──────── Records

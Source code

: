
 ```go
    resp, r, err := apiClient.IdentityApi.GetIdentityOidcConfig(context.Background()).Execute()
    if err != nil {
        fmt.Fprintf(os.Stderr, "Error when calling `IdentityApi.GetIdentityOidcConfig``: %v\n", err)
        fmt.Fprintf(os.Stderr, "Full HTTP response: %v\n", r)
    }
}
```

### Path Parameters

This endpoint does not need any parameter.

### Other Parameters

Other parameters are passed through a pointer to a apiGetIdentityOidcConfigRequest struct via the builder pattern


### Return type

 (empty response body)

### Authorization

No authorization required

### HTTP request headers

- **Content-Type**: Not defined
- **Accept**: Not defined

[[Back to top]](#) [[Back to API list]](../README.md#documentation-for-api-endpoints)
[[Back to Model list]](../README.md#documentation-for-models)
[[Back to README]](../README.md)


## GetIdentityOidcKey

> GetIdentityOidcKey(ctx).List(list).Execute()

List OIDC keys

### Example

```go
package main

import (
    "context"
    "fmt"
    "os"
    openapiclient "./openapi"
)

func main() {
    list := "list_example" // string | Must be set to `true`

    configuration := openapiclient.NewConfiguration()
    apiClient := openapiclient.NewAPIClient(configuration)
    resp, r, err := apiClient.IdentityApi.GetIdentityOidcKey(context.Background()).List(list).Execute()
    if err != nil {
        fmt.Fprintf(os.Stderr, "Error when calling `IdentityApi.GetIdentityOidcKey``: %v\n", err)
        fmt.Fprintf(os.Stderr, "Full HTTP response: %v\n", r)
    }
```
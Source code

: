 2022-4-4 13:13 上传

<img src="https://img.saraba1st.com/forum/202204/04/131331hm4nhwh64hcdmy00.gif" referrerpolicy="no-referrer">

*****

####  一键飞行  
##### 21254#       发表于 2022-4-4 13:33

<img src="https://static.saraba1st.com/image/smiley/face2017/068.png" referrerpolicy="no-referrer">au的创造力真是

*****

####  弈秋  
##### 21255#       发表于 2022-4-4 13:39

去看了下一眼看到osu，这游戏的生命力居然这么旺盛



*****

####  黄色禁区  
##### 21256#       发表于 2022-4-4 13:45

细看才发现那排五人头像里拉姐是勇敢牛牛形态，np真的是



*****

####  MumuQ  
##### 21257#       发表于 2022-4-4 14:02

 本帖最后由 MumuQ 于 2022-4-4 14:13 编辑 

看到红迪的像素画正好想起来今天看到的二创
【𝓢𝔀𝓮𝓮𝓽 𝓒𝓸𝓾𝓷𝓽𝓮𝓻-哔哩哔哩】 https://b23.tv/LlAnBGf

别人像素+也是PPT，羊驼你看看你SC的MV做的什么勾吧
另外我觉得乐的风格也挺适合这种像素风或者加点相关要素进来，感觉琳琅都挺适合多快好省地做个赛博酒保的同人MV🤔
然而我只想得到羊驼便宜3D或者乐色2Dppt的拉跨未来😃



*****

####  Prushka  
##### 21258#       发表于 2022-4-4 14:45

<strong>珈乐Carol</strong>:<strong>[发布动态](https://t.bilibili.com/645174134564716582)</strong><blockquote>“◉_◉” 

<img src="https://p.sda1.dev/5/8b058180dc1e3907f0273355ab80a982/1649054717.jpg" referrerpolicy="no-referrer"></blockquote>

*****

────────────────

» **What needs to be done**: Show me every line of the entries above that holds "https".

» **Problem solution**:
<img src="https://img.saraba1st.com/forum/202204/04/131331hm4nhwh64hcdmy00.gif" referrerpolicy="no-referrer">
<img src="https://static.saraba1st.com/image/smiley/face2017/068.png" referrerpolicy="no-referrer">au的创造力真是
【𝓢𝔀𝓮𝓮𝓽 𝓒𝓸𝓾𝓷𝓽𝓮𝓻-哔哩哔哩】 https://b23.tv/LlAnBGf
<strong>珈乐Carol</strong>:<strong>[发布动态](https://t.bilibili.com/645174134564716582)</strong><blockquote>“◉_◉” 
<img src="https://p.sda1.dev/5/8b058180dc1e3907f0273355ab80a982/1649054717.jpg" referrerpolicy="no-referrer"></blockquote>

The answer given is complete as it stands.